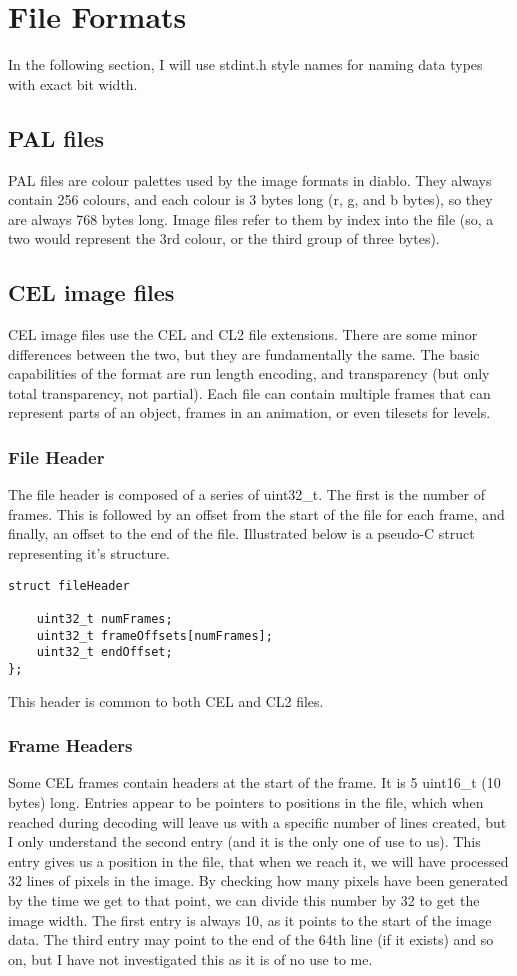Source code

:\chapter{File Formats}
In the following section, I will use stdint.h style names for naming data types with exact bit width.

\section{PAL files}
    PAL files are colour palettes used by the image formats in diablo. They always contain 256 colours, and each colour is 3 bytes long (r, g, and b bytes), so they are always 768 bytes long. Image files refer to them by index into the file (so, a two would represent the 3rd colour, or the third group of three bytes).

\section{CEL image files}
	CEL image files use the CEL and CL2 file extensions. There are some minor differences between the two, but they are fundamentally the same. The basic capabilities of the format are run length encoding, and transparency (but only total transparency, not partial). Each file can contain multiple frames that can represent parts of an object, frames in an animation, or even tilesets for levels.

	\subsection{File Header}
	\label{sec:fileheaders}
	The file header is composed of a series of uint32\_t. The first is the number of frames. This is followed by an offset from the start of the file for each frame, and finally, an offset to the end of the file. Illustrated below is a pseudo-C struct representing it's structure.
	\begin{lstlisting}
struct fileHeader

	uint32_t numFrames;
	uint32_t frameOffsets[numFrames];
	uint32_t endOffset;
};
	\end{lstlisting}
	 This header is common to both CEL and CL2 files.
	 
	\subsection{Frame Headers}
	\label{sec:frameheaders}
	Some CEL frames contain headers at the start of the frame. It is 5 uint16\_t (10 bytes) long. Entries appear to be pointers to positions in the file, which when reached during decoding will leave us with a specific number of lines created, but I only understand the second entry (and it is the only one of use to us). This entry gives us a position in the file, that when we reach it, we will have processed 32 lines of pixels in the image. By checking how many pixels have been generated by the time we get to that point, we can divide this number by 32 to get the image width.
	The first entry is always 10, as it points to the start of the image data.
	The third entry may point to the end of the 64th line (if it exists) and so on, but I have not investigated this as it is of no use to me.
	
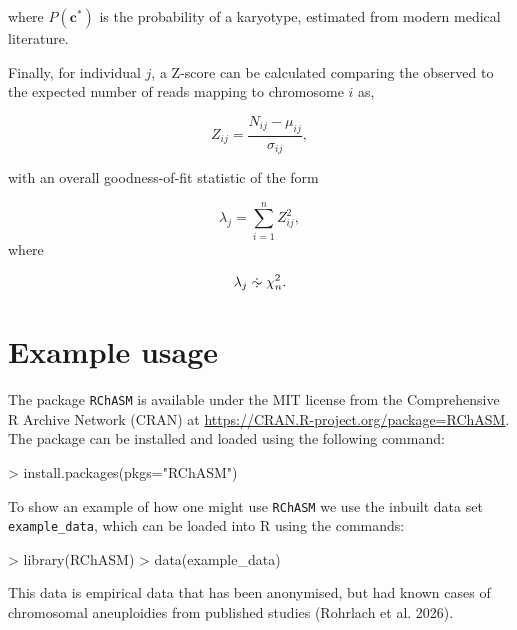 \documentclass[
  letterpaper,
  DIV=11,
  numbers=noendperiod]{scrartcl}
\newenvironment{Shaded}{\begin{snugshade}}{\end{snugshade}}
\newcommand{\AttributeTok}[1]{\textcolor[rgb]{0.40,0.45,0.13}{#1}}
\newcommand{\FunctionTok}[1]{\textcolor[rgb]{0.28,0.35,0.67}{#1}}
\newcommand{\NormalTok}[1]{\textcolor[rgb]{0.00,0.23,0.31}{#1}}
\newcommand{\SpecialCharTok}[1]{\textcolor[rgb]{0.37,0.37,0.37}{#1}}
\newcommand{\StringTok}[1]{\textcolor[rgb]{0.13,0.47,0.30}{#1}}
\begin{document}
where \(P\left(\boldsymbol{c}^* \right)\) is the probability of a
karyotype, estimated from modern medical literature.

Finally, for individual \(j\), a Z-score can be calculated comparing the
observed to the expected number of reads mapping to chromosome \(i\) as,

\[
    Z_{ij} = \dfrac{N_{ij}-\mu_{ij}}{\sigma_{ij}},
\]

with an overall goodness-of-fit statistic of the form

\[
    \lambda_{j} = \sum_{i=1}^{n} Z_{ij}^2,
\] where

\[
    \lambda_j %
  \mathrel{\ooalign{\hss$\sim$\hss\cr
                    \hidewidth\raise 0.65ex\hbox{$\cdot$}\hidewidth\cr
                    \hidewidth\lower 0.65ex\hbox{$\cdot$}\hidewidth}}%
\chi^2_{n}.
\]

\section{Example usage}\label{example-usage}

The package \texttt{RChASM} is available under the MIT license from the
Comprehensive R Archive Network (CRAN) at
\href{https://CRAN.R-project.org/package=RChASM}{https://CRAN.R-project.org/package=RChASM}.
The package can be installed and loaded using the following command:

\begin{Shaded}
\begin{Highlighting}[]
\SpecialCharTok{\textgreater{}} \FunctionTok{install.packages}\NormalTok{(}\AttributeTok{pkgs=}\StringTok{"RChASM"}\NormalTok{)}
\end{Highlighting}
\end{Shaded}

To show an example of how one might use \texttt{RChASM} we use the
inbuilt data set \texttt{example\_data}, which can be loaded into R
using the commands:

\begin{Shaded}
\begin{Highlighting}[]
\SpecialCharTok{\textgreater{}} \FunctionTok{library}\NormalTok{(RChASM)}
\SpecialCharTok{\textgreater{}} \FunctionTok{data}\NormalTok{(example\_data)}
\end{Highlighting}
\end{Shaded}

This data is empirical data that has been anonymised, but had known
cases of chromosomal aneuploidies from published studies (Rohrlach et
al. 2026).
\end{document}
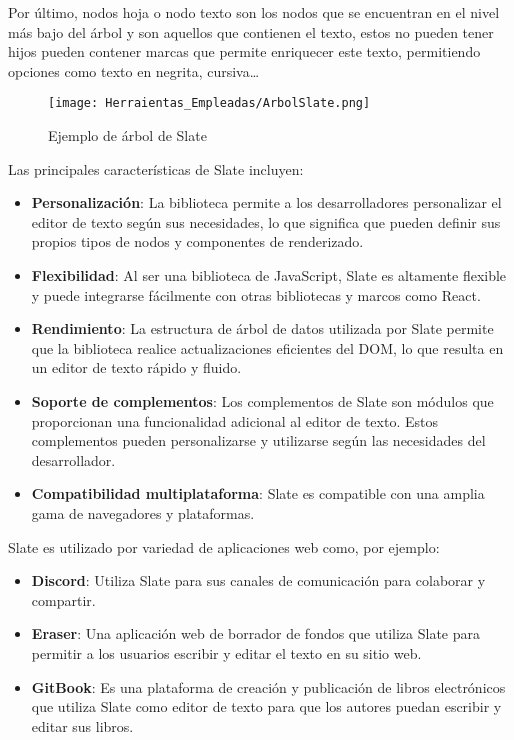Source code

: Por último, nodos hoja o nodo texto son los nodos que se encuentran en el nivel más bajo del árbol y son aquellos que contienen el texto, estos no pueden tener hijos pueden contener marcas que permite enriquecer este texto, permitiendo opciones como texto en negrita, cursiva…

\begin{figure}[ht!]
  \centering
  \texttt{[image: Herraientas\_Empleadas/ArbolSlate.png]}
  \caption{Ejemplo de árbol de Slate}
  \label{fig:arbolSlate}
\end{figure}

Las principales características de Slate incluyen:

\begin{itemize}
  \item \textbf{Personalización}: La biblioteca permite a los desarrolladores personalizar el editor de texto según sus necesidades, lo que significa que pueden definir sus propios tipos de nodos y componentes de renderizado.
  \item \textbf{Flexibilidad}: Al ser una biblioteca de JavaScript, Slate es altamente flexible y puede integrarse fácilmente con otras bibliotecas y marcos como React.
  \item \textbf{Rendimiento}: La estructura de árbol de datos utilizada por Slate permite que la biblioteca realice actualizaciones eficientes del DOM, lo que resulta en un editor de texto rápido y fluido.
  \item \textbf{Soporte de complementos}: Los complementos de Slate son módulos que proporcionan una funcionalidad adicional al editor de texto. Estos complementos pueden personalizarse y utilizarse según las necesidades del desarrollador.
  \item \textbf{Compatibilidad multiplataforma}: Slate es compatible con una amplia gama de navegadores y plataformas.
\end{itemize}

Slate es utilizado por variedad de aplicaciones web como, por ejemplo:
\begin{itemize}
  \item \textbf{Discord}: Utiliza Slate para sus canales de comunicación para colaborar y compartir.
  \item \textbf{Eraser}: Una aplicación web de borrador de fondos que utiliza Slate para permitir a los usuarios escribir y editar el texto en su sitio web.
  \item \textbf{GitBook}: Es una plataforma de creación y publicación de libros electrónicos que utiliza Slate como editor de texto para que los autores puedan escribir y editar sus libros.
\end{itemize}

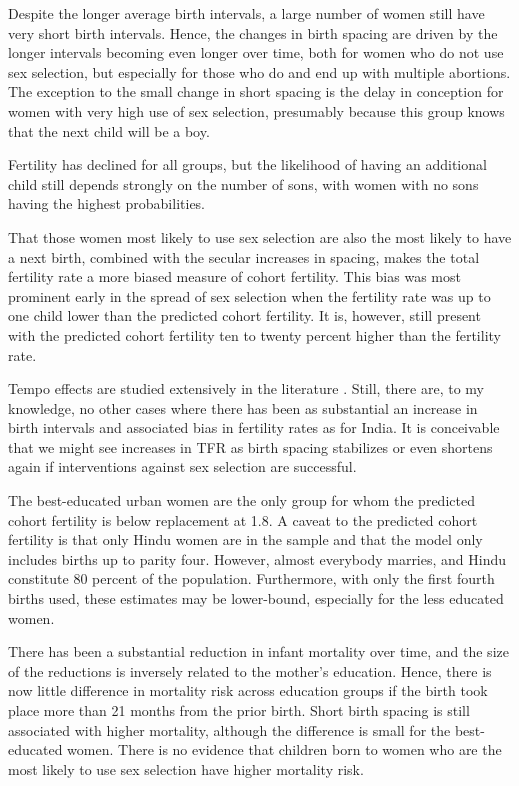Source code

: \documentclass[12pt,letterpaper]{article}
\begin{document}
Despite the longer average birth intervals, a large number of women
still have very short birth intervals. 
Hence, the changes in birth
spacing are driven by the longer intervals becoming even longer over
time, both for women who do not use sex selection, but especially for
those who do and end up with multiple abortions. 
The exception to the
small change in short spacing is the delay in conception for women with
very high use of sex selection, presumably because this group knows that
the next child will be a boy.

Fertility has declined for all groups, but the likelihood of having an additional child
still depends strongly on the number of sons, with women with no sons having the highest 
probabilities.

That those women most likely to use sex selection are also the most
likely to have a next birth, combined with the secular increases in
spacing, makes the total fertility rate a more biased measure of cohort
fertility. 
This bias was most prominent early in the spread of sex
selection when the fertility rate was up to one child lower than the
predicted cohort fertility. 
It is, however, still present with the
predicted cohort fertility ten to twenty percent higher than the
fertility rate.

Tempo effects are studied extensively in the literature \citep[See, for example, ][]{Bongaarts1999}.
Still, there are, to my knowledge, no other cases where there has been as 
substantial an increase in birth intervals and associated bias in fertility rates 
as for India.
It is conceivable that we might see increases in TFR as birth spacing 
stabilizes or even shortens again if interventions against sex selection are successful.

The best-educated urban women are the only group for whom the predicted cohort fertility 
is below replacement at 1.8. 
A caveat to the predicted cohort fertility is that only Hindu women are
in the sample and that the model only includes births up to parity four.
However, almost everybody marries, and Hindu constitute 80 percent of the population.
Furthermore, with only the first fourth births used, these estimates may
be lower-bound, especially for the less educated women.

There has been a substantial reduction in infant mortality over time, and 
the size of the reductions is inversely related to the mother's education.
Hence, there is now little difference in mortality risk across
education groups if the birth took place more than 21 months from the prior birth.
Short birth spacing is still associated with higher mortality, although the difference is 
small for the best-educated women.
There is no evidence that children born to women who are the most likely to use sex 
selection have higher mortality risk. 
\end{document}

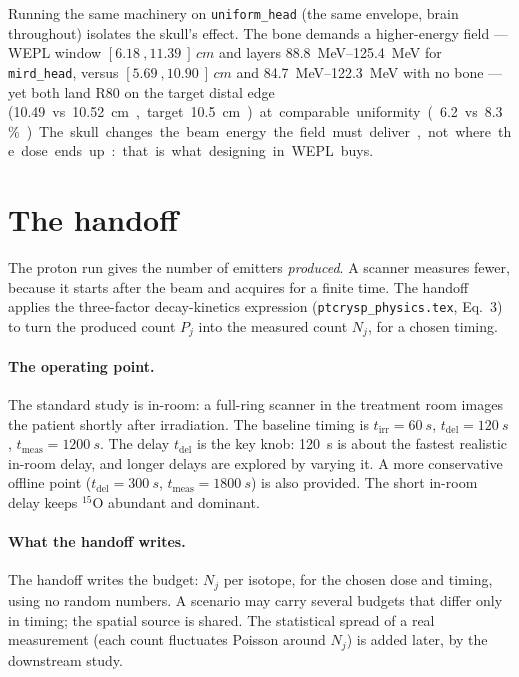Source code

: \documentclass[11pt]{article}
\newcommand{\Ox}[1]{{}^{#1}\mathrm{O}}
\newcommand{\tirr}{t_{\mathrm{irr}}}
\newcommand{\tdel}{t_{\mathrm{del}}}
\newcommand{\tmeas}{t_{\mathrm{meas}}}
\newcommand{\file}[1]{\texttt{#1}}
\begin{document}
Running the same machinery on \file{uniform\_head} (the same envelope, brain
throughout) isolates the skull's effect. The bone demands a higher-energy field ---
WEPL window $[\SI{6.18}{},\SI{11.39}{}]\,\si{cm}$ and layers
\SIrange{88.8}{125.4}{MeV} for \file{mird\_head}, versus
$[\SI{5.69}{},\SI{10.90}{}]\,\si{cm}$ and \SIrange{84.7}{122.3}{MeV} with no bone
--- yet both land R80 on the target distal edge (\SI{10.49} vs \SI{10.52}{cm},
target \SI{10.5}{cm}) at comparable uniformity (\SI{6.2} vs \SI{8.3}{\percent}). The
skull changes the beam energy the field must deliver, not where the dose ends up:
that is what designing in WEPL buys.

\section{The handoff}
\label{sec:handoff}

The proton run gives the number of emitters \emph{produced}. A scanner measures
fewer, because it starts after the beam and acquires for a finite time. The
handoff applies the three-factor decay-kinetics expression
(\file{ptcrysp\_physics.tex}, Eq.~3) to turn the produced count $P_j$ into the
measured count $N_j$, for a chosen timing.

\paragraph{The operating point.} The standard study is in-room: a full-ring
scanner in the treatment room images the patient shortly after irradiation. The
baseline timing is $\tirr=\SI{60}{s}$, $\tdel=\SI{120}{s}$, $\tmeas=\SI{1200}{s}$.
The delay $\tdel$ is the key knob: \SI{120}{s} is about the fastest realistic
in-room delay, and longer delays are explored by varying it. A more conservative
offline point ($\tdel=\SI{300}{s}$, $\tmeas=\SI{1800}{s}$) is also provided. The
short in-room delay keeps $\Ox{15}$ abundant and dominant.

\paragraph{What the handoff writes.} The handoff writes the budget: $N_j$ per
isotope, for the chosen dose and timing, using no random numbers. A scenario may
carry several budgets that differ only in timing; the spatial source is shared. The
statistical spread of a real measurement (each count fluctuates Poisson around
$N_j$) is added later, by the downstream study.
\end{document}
····················
Problem:
From the records above, copy only the lines starting with the line that holds "baseline timing is" and going on through the line that holds "budget: $N_j$ per", exactly as written.

Output below:
baseline timing is $\tirr=\SI{60}{s}$, $\tdel=\SI{120}{s}$, $\tmeas=\SI{1200}{s}$.
The delay $\tdel$ is the key knob: \SI{120}{s} is about the fastest realistic
in-room delay, and longer delays are explored by varying it. A more conservative
offline point ($\tdel=\SI{300}{s}$, $\tmeas=\SI{1800}{s}$) is also provided. The
short in-room delay keeps $\Ox{15}$ abundant and dominant.

\paragraph{What the handoff writes.} The handoff writes the budget: $N_j$ per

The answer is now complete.